**PROBLEM REQUIREMENTS:** Number of lines below with "eclipse": work it out and reply with that number only.

Data extracted from a collection:
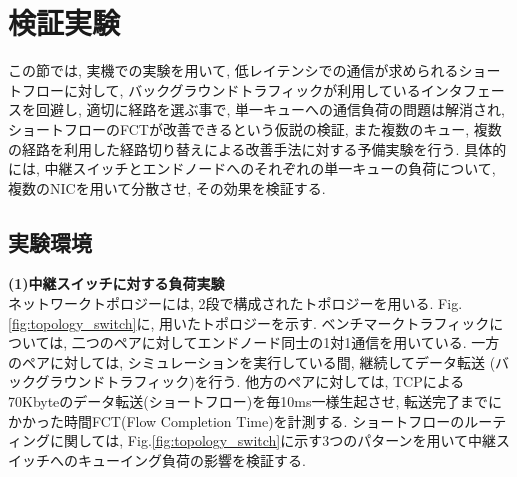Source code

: \section{検証実験}
\label{sec:verification}
この節では, 実機での実験を用いて, 低レイテンシでの通信が求められるショートフローに対して,
バックグラウンドトラフィックが利用しているインタフェースを回避し, 適切に経路を選ぶ事で, 単一キューへの通信負荷の問題は解消され,
ショートフローのFCTが改善できるという仮説の検証, また複数のキュー,
複数の経路を利用した経路切り替えによる改善手法に対する予備実験を行う.
具体的には, 中継スイッチとエンドノードへのそれぞれの単一キューの負荷について, 複数のNICを用いて分散させ, その効果を検証する.

\subsection{実験環境}
{\bf (1)中継スイッチに対する負荷実験}\\
ネットワークトポロジーには, 2段で構成されたトポロジーを用いる.
Fig.\ref{fig:topology_switch}に, 用いたトポロジーを示す.
ベンチマークトラフィックについては, 二つのペアに対してエンドノード同士の1対1通信を用いている.
一方のペアに対しては, シミュレーションを実行している間, 継続してデータ転送 (バックグラウンドトラフィック)を行う.
他方のペアに対しては, TCPによる70Kbyteのデータ転送(ショートフロー)を毎10ms一様生起させ,
転送完了までにかかった時間FCT(Flow Completion Time)を計測する.
ショートフローのルーティングに関しては,
Fig.\ref{fig:topology_switch}に示す3つのパターンを用いて中継スイッチへのキューイング負荷の影響を検証する.


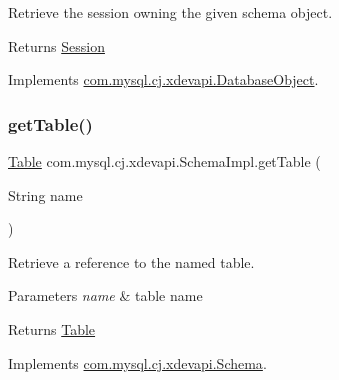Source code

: Retrieve the session owning the given schema object.

\begin{DoxyReturn}{Returns}
\mbox{\hyperlink{interfacecom_1_1mysql_1_1cj_1_1xdevapi_1_1_session}{Session}} 
\end{DoxyReturn}


Implements \mbox{\hyperlink{interfacecom_1_1mysql_1_1cj_1_1xdevapi_1_1_database_object_a0bebc7132108a9cfcffed4a599b2dad5}{com.\+mysql.\+cj.\+xdevapi.\+Database\+Object}}.

\mbox{\label{classcom_1_1mysql_1_1cj_1_1xdevapi_1_1_schema_impl_a47c591b1796cbcb04985088ad3cbaad7}} 
\subsubsection{\texorpdfstring{get\+Table()}{getTable()}\hspace{0.1cm}{\footnotesize\ttfamily [1/2]}}
{\footnotesize\ttfamily \mbox{\hyperlink{interfacecom_1_1mysql_1_1cj_1_1xdevapi_1_1_table}{Table}} com.\+mysql.\+cj.\+xdevapi.\+Schema\+Impl.\+get\+Table (\begin{DoxyParamCaption}\item[{String}]{name }\end{DoxyParamCaption})}

Retrieve a reference to the named table.


\begin{DoxyParams}{Parameters}
{\em name} & table name \\
\hline
\end{DoxyParams}
\begin{DoxyReturn}{Returns}
\mbox{\hyperlink{interfacecom_1_1mysql_1_1cj_1_1xdevapi_1_1_table}{Table}} 
\end{DoxyReturn}


Implements \mbox{\hyperlink{interfacecom_1_1mysql_1_1cj_1_1xdevapi_1_1_schema_a27cf7ad5981483a0e44b6ea795b3e428}{com.\+mysql.\+cj.\+xdevapi.\+Schema}}.

\mbox{\label{classcom_1_1mysql_1_1cj_1_1xdevapi_1_1_schema_impl_a6bef049505f3d49b68e56fb2169dc165}} 
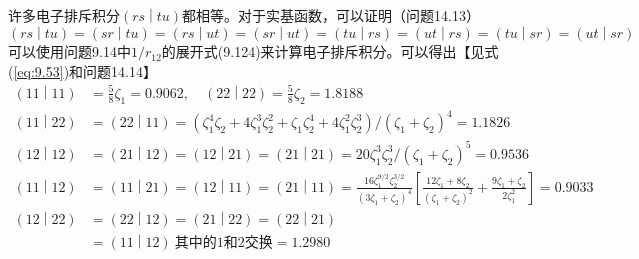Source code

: \begin{examplebox}
        许多电子排斥积分$\left(rs \middle| tu\right)$都相等。对于实基函数，可以证明（问题14.13）
        \begin{equation}
            \left(rs \middle| tu\right) = \left(sr \middle| tu\right) = \left(rs \middle| ut\right) = \left(sr \middle| ut\right) = \left(tu \middle| rs\right) = \left(ut \middle| rs\right) = \left(tu \middle| sr\right) = \left(ut \middle| sr\right)
            \label{eq:14.47}
        \end{equation}
        可以使用问题9.14中$1/r_{12}$的展开式(9.124)来计算电子排斥积分。可以得出【见式(\ref{eq:9.53})和问题14.14】
        \begin{equation*}
            \begin{aligned}
                \left(11 \middle| 11\right) &= \frac{5}{8}\zeta_1 = 0.9062, \quad \left(22 \middle| 22\right) = \frac{5}{8}\zeta_2 = 1.8188 \\
                \left(11 \middle| 22\right) &= \left(22 \middle| 11\right) = \left(\zeta_1^4 \zeta_2 + 4 \zeta_1^3 \zeta_2^2 + \zeta_1 \zeta_2^4 + 4 \zeta_1^2 \zeta_2^3\right) / \left(\zeta_1 + \zeta_2\right)^4 = 1.1826 \\
                \left(12 \middle| 12\right) &= \left(21 \middle| 12\right) = \left(12 \middle| 21\right) = \left(21 \middle| 21\right) = 20\zeta_1^3 \zeta_2^3 / \left(\zeta_1 + \zeta_2\right)^5 = 0.9536 \\
                \left(11 \middle| 12\right) &= \left(11 \middle| 21\right) = \left(12 \middle| 11\right) = \left(21 \middle| 11\right) = \frac{16\zeta_1^{9/2}\zeta_2^{3/2}}{\left(3\zeta_1 + \zeta_2\right)^4} \left[\frac{12\zeta_1 + 8\zeta_2}{\left(\zeta_1 + \zeta_2\right)^2} + \frac{9\zeta_1 + \zeta_2}{2\zeta_1^2}\right] = 0.9033 \\
                \left(12 \middle| 22\right) &= \left(22 \middle| 12\right) = \left(21 \middle| 22\right) = \left(22 \middle| 21\right) \\
                &= \left(11 \middle| 12\right) \: \text{其中的1和2交换} = 1.2980
            \end{aligned}
        \end{equation*}


\end{examplebox}
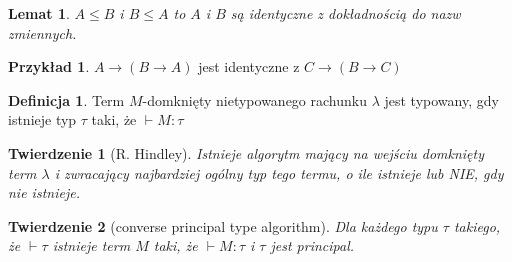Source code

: \documentclass[10pt,a4paper]{article}
\theoremstyle{plain}
\newtheorem{theorem}{Twierdzenie}
\newtheorem{lemma}{Lemat}
\theoremstyle{definition}
\newtheorem*{definition}{Definicja}
\newtheorem*{example}{Przykład}
\begin{document}
\begin{lemma}
$A \leq B$ i $B \leq A$ to $A$ i $B$ są identyczne z dokładnością do nazw zmiennych.
\end{lemma}


\begin{example}
$A \rightarrow (B \rightarrow A)$ jest identyczne z $C \rightarrow (B \rightarrow C)$
\end{example}

\begin{definition}
Term $M$-domknięty nietypowanego rachunku $\lambda$ jest typowany, gdy istnieje typ $\tau$ taki, że $\vdash M:\tau$
\end{definition}


\begin{theorem}[R. Hindley]
Istnieje algorytm mający na wejściu domknięty term $\lambda$ i zwracający najbardziej ogólny typ tego termu, o ile istnieje lub NIE, gdy nie istnieje.
\end{theorem}

\begin{theorem}[converse principal type algorithm]
Dla każdego typu $\tau$ takiego, że $\vdash \tau$ istnieje term $M$ taki, że $\vdash M:\tau$ i $\tau$ jest principal.
\end{theorem}
\end{document}
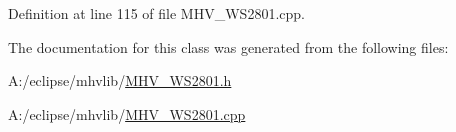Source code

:\-Definition at line 115 of file \-M\-H\-V\-\_\-\-W\-S2801.\-cpp.



\-The documentation for this class was generated from the following files\-:\begin{DoxyCompactItemize}
\item 
\-A\-:/eclipse/mhvlib/\hyperlink{_m_h_v___w_s2801_8h}{\-M\-H\-V\-\_\-\-W\-S2801.\-h}\item 
\-A\-:/eclipse/mhvlib/\hyperlink{_m_h_v___w_s2801_8cpp}{\-M\-H\-V\-\_\-\-W\-S2801.\-cpp}\end{DoxyCompactItemize}
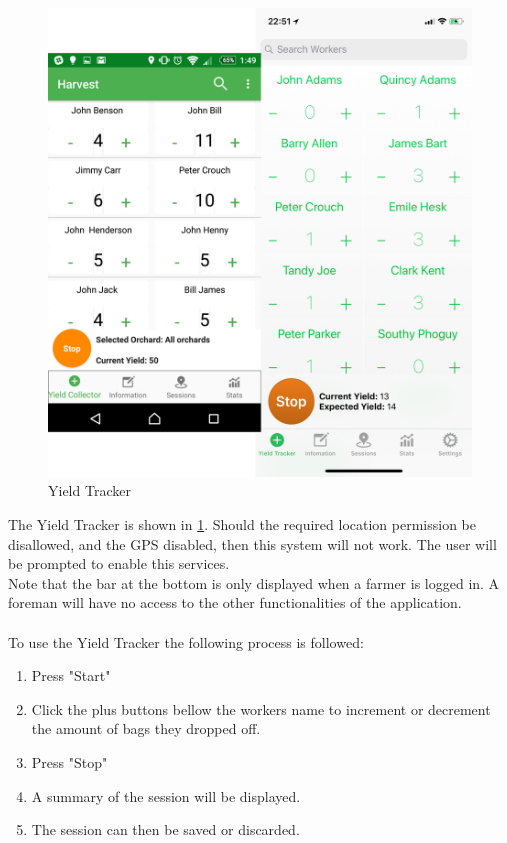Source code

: \documentclass[11pt]{article}
\begin{document}
\begin{figure}
 \centering
 \includegraphics[width=12cm, keepaspectratio]{Images/mobileClicker.png}
 \caption{Yield Tracker}
 \label{Yield Tracker}
\end{figure}

The Yield Tracker is shown in \ref{Yield Tracker}. Should the required location permission be disallowed, and the GPS disabled, then this system will not work. The user will be prompted to enable this services.\\
Note that the bar at the bottom is only displayed when a farmer is logged in. A foreman will have no access to the other functionalities of the application.\\
\\
To use the Yield Tracker the following process is followed:
\begin{enumerate}
\item Press "Start"
\item Click the plus buttons bellow the workers name to increment or decrement the amount of bags they dropped off.
\item Press "Stop"
\item A summary of the session will be displayed.
\item The session can then be saved or discarded.
\end{enumerate}
\end{document}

**OUTPUT OF THE TASK:** 2